Pistachios are native to northeastern Iran, Central Asia, and Afghanistan, where they’ve grown wild for thousands of years. Today, though, the United States dominates global production, growing about 65% of the world’s supply, nearly all of it in California’s San Joaquin Valley.
The Wild Origins of Pistachios
The pistachio tree, Pistacia vera, originated in a band stretching from northeastern Iran through Central Asia. Wild pistachio trees still grow across Afghanistan, Kazakhstan, Kyrgyzstan, Tajikistan, Turkmenistan, and Uzbekistan. Ancient peoples in these regions gathered and traded the nuts long before anyone planted them deliberately, and the pistachio eventually spread westward through the Middle East and into the Mediterranean.
Iran remained the center of pistachio culture for centuries. It’s where the dominant American variety, Kerman, gets its name. A plant explorer named Whitehouse collected the original seed from the city of Kerman in Persia (now Iran) and brought it to California, where it became the foundation of an entire industry.
Where Pistachios Grow Today
The United States is now the world’s largest pistachio producer by a wide margin. USDA projections for the 2025/2026 season put U.S. production at roughly 713,000 metric tons, accounting for 65% of global output. Iran comes in second at around 200,000 metric tons (18%), followed by Turkey at 120,000 metric tons (11%).

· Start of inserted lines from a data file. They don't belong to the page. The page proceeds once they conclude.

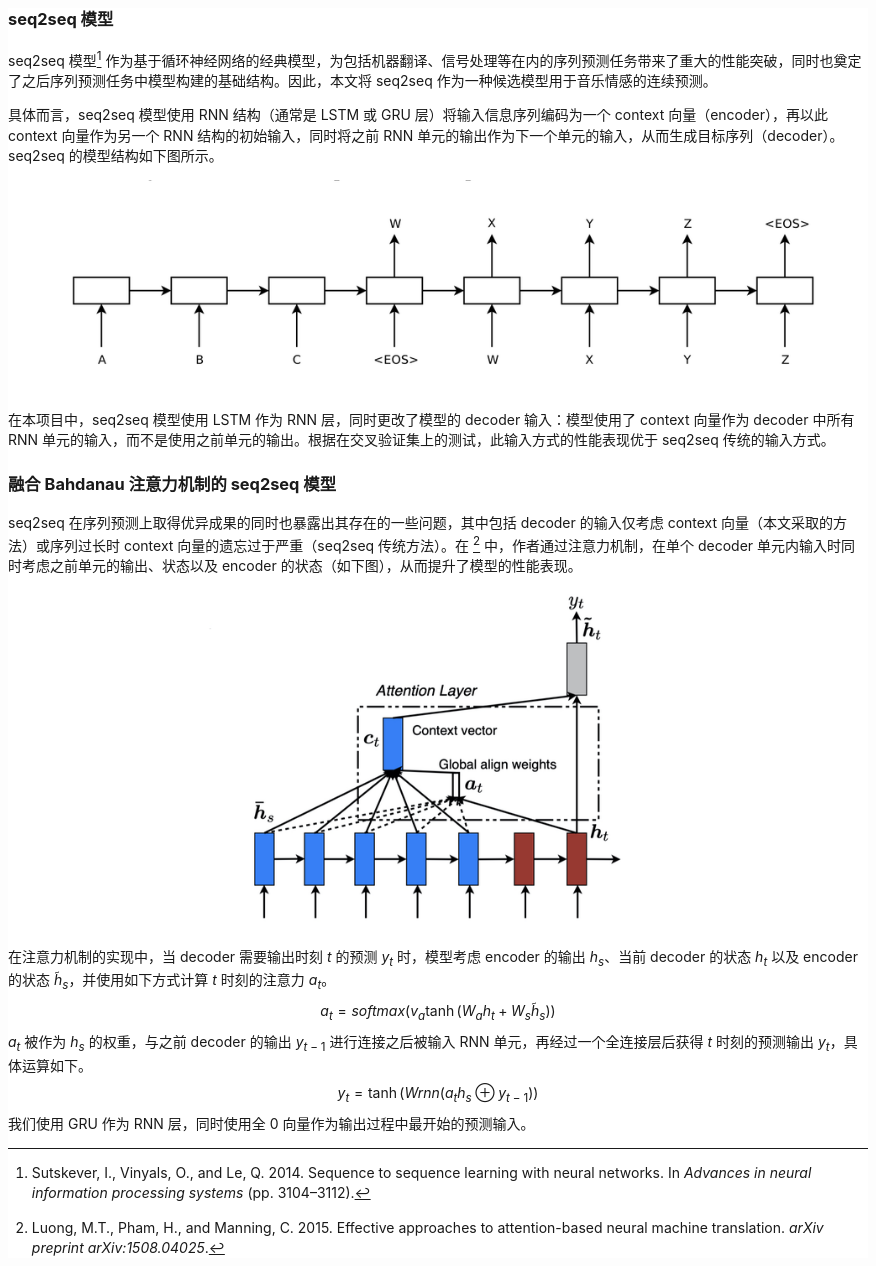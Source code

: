 ### seq2seq 模型

seq2seq 模型[^10] 作为基于循环神经网络的经典模型，为包括机器翻译、信号处理等在内的序列预测任务带来了重大的性能突破，同时也奠定了之后序列预测任务中模型构建的基础结构。因此，本文将 seq2seq 作为一种候选模型用于音乐情感的连续预测。

具体而言，seq2seq 模型使用 RNN 结构（通常是 LSTM 或 GRU 层）将输入信息序列编码为一个 context 向量（encoder），再以此 context 向量作为另一个 RNN 结构的初始输入，同时将之前 RNN 单元的输出作为下一个单元的输入，从而生成目标序列（decoder）。seq2seq 的模型结构如下图所示。

![seq2seq](./report_figs/seq2seq.png)

在本项目中，seq2seq 模型使用 LSTM 作为 RNN 层，同时更改了模型的 decoder 输入：模型使用了 context 向量作为 decoder 中所有 RNN 单元的输入，而不是使用之前单元的输出。根据在交叉验证集上的测试，此输入方式的性能表现优于 seq2seq 传统的输入方式。

### 融合 Bahdanau 注意力机制的 seq2seq 模型

seq2seq 在序列预测上取得优异成果的同时也暴露出其存在的一些问题，其中包括 decoder 的输入仅考虑 context 向量（本文采取的方法）或序列过长时 context 向量的遗忘过于严重（seq2seq 传统方法）。在 [^11] 中，作者通过注意力机制，在单个 decoder 单元内输入时同时考虑之前单元的输出、状态以及 encoder 的状态（如下图），从而提升了模型的性能表现。

![attention seq2seq](./report_figs/attention_seq2seq.jpeg)

在注意力机制的实现中，当 decoder 需要输出时刻 $t$ 的预测 $y_t$ 时，模型考虑 encoder 的输出 $h_s$、当前 decoder 的状态 $h_t$ 以及 encoder 的状态 $\tilde{h}_s$，并使用如下方式计算 $t$ 时刻的注意力 $a_t$。
$$
a_t = softmax(v_a \tanh(W_a h_t + W_s \tilde{h}_s))
$$
$a_t$ 被作为 $h_s$ 的权重，与之前 decoder 的输出 $y_{t - 1}$ 进行连接之后被输入 RNN 单元，再经过一个全连接层后获得 $t$ 时刻的预测输出 $y_t$，具体运算如下。
$$
y_t = \tanh(W rnn(a_t h_s \oplus y_{t-1}))
$$
我们使用 GRU 作为 RNN 层，同时使用全 0 向量作为输出过程中最开始的预测输入。


[^1]: Yang, Y.H., and Chen, H. 2012. Machine recognition of music emotion: A review. *ACM Transactions on Intelligent Systems and Technology (TIST), 3*(3), p.1–30.
[^2]: Picard, R., Vyzas, E., and Healey, J. 2001. Toward machine emotional intelligence: Analysis of affective physiological state. *IEEE transactions on pattern analysis and machine intelligence, 23*(10), p.1175–1191.
[^3]: Schubert, E. 2003. Update of the Hevner adjective checklist. *Perceptual and motor skills, 96*(3\_suppl), p.1117–1122.
[^4]: Russell, J. 1980. A circumplex model of affect.. *Journal of personality and social psychology, 39*(6), p.1161.
[^5]: Osgood, C., Suci, G., and Tannenbaum, P. 1957. . *The measurement of meaning*. University of Illinois press.
[^6]: Yang, Y.H., Lin, Y.C., Su, Y.F., and Chen, H. 2008. A regression approach to music emotion recognition. *IEEE Transactions on audio, speech, and language processing, 16*(2), p.448–457.
[^7]: Eyben, F., Weninger, F., Gross, F., and Schuller, B. 2013. Recent Developments in openSMILE, the Munich Open-source Multimedia Feature Extractor. In *Proceedings of the 21st ACM International Conference on Multimedia* (pp. 835–838). ACM.
[^8]: Soleymani, M., Aljanaki, A., and Yang, Y.. (2016). DEAM: MediaEval database for emotional analysis in Music. 
[^9]: Lin, Y., Chen, X., and Yang, D. 2013. Exploration of Music Emotion Recognition Based on MIDI.. In *ISMIR* (pp. 221–226).
[^10]: Sutskever, I., Vinyals, O., and Le, Q. 2014. Sequence to sequence learning with neural networks. In *Advances in neural information processing systems* (pp. 3104–3112).
[^11]: Luong, M.T., Pham, H., and Manning, C. 2015. Effective approaches to attention-based neural machine translation. *arXiv preprint arXiv:1508.04025*.
[^12]: Lamb, A., Goyal, A., Zhang, Y., Zhang, S., Courville, A., and Bengio, Y. 2016. Professor forcing: A new algorithm for training recurrent networks. In *Advances in neural information processing systems* (pp. 4601–4609).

Within the U.S., about 95% of pistachios come from the southern San Joaquin Valley in California, roughly from Merced south. The region’s combination of scorching dry summers and cold winters is almost perfectly suited to what pistachio trees need. The first experimental plantings in California happened near Terra Bella in 1927, but commercial-scale orchards didn’t take off until the Kerman and Peters varieties were planted in the late 1960s. California’s first real commercial harvest came in 1976: 1.5 million pounds from 4,500 acres. Production has exploded since then.
What Pistachio Trees Need to Thrive
Pistachio trees are surprisingly specific about their climate. They need hot, dry summers with temperatures regularly exceeding 100°F to ripen their nuts properly. But they also require genuine winter cold, with temperatures dropping below 45°F for enough hours to trigger the next season’s growth cycle. Temperatures below 15°F, however, can damage the trees. This narrow sweet spot of extreme summer heat and moderate winter cold explains why so few regions can grow them commercially.
The trees prefer light, well-draining sandy loam soil with high calcium content. Unlike many fruit and nut trees, pistachios actually tolerate salty soil, which gives them an advantage in arid agricultural regions where salt buildup is a common problem.
How Pistachio Trees Produce Nuts
Pistachio trees are dioecious, meaning each tree is either male or female. Only female trees produce nuts, but they need pollen from a male tree to do it. Wind carries the pollen from male to female trees, so commercial orchards plant them in a specific ratio: typically one male tree for every 8 to 11 females. In California, nearly every orchard pairs the female Kerman variety with the male Peters variety as its pollinator. Kerman accounts for 99% of California’s pistachio production thanks to its large size, crisp texture, and reliably split shells.
Patience is a real cost of pistachio farming. Trees have a long juvenile period, producing few nuts before they’re five years old and not reaching full bearing capacity until 10 to 12 years of age. That’s a decade of investment before an orchard hits its stride.
Harvest Season and Processing
Pistachios ripen through late August and September. As the nut matures, the shell splits along its long seam (that familiar crack you pry open with your fingernails), and the fleshy outer hull begins to separate from the shell. Growers watch for the hull to change color to red, which signals that the nuts are ready. Delaying harvest until the maximum number of nuts have split shells improves the overall quality of the crop.
Once harvested, the outer hull needs to be removed within 24 hours. Waiting longer causes the hull to stain the shell, turning it blotchy or dark. After hulling, nuts are sorted: split shells go one direction (these become the snacking pistachios you buy), unsplit shells go another, and blank shells with no seed inside are discarded. Any nuts with black discoloration are thrown out because they can harbor toxic mold.
Water and Environmental Cost
Pistachio orchards are thirsty. Research from UC Davis tracking a pistachio orchard in Madera County, California found that producing one ton of pistachios requires roughly 2.3 to 2.5 acre-feet of water, the vast majority of it from irrigation rather than rainfall. That works out to about 375 to 400 gallons per pound of pistachios. In a state that regularly faces drought, the water demands of California’s rapidly expanding pistachio acreage are a growing point of tension. Pistachios aren’t unique in this regard (almonds and walnuts have similar footprints), but the scale of new plantings keeps water use in the conversation.